Work task
Your job with the data below is to output exactly the lines from the one holding "autoplay; clipboard-write; encrypted-media;" down to the one holding "lets start with", both included, and no others.

Stored data
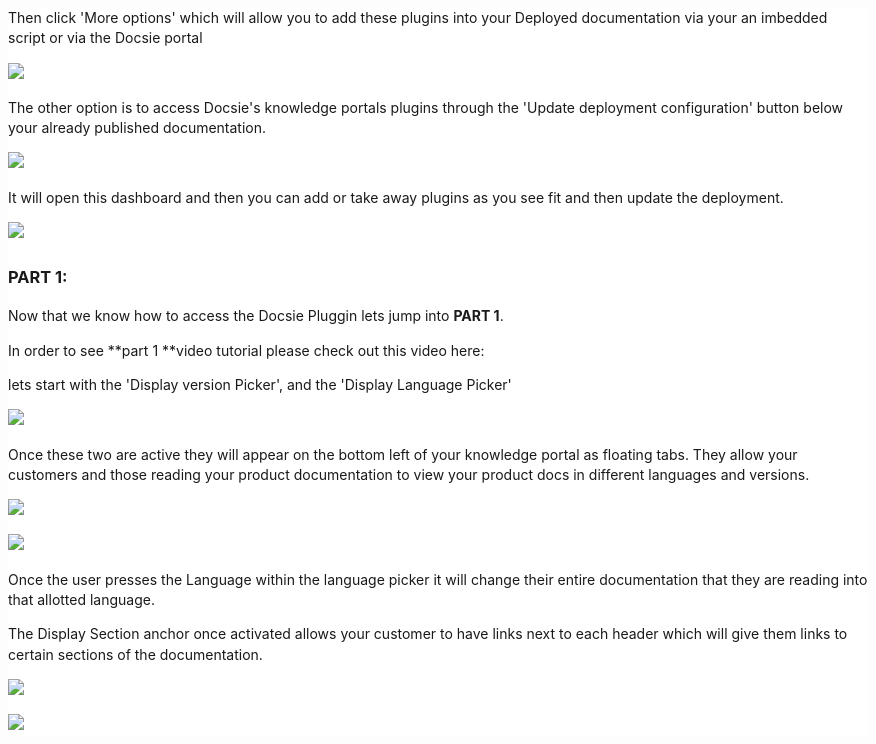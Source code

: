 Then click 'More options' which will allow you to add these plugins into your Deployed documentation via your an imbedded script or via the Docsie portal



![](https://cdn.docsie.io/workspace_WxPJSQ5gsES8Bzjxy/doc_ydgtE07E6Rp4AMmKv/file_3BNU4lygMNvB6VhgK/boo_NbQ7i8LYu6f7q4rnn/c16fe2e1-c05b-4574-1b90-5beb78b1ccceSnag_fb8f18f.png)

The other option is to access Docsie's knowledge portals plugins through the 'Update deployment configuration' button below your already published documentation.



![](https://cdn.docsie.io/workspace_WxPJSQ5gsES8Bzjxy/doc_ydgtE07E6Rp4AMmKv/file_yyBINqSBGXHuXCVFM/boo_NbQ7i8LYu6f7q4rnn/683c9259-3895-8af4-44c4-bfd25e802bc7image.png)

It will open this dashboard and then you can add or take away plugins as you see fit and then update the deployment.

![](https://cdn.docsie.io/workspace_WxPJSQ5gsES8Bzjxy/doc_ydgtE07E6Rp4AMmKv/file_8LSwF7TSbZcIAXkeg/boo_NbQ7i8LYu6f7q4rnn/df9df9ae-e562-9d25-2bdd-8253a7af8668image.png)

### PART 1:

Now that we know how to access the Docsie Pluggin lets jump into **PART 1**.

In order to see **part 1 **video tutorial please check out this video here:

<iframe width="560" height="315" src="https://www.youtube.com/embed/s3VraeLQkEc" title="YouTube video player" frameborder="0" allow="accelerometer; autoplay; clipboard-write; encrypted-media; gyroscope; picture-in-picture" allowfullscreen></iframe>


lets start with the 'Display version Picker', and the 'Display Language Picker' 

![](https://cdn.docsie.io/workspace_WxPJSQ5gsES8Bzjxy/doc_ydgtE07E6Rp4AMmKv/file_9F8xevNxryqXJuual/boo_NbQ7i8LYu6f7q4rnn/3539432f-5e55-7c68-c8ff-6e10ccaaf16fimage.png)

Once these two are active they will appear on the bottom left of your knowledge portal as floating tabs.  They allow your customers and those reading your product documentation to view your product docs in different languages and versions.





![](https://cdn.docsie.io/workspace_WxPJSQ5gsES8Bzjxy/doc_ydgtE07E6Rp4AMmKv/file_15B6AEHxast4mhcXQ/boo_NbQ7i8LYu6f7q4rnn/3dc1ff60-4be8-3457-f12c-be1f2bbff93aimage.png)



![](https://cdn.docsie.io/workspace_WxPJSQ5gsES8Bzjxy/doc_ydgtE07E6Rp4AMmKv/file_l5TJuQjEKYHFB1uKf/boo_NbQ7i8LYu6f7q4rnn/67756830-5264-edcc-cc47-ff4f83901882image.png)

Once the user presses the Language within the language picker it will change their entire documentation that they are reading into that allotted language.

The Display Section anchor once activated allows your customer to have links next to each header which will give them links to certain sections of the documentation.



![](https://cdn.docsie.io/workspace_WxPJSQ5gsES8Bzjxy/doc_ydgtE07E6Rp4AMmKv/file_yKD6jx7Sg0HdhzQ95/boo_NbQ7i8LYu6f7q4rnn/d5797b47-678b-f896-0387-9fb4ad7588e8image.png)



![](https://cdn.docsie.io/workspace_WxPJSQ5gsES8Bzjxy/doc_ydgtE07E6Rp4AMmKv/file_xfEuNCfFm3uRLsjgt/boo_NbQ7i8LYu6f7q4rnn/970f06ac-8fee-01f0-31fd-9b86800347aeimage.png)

Answer space
<iframe width="560" height="315" src="https://www.youtube.com/embed/s3VraeLQkEc" title="YouTube video player" frameborder="0" allow="accelerometer; autoplay; clipboard-write; encrypted-media; gyroscope; picture-in-picture" allowfullscreen></iframe>


lets start with the 'Display version Picker', and the 'Display Language Picker' 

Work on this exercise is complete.